EXERCISE OBJECTIVE -
Across the lines of the records below, how many have the string "install" in them? Answer with the number alone.
====== SOURCE RECORDS ======
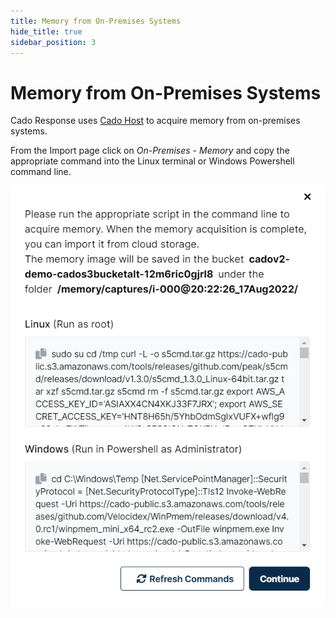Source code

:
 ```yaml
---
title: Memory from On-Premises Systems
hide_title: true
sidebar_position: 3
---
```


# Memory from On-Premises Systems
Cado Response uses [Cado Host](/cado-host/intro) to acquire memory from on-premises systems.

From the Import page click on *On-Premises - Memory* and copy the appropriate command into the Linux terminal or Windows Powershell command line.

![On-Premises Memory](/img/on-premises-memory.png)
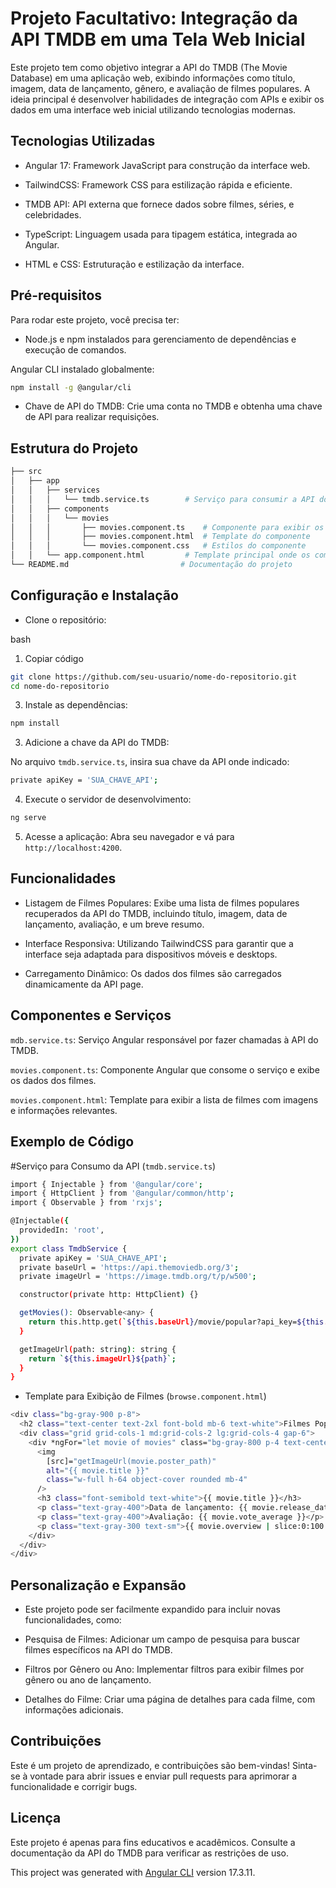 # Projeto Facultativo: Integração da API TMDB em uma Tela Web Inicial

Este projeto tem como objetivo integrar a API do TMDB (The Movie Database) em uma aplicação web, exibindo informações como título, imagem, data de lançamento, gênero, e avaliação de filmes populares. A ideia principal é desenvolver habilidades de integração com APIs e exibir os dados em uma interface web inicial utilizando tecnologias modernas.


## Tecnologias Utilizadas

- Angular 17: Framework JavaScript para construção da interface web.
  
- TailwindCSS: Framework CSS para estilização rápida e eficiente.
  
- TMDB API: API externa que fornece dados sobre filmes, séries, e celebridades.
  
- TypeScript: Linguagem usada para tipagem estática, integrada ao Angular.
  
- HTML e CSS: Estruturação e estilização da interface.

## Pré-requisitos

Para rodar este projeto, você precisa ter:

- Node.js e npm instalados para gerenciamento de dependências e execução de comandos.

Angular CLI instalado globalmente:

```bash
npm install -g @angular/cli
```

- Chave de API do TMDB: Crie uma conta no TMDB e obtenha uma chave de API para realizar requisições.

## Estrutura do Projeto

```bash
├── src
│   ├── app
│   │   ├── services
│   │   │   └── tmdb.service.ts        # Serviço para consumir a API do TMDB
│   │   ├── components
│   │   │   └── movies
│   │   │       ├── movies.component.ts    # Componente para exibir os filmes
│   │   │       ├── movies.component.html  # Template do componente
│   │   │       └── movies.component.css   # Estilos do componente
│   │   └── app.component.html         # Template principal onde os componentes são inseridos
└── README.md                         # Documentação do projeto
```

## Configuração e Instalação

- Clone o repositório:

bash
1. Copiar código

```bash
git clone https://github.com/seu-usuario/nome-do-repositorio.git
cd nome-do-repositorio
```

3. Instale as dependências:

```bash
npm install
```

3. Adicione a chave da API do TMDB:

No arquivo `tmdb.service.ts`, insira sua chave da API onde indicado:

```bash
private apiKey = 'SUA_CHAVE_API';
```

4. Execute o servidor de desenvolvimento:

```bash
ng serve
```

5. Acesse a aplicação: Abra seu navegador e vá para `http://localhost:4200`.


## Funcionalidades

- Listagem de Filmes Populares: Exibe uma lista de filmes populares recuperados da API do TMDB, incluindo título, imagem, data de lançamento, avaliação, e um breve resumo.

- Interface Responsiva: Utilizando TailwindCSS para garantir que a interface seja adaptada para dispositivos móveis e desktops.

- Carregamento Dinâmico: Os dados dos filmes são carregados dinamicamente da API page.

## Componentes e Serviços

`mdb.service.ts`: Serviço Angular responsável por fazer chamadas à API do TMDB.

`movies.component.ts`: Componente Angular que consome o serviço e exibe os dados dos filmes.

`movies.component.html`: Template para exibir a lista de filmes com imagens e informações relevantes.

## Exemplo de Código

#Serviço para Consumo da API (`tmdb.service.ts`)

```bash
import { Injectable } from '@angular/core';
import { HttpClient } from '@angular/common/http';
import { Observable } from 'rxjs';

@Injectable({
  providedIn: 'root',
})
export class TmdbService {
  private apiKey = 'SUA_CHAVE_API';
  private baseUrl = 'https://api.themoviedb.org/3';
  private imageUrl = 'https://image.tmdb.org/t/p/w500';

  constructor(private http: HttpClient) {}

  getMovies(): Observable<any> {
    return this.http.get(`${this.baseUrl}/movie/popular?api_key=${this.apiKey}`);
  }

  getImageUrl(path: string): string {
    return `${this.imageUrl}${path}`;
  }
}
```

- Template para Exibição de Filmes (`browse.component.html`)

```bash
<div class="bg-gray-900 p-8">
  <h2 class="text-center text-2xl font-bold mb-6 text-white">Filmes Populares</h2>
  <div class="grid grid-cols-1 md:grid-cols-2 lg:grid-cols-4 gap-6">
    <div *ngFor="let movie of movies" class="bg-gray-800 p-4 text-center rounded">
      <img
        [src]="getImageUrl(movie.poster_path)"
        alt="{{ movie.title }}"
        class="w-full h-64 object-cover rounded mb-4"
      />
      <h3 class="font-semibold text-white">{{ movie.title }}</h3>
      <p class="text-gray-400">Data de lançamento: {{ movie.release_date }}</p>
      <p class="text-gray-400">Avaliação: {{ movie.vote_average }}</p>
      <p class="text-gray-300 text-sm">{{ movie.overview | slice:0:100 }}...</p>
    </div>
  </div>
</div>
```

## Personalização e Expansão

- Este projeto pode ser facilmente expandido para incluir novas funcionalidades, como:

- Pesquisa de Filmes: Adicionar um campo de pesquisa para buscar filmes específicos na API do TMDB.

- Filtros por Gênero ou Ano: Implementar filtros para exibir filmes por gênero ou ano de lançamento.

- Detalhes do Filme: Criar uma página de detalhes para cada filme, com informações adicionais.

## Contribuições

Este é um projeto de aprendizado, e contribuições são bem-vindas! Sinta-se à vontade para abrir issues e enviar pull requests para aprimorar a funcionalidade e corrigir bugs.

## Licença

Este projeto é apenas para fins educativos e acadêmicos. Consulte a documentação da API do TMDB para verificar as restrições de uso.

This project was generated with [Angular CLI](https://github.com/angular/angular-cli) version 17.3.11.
======
OUTPUT OF THE EXERCISE -
2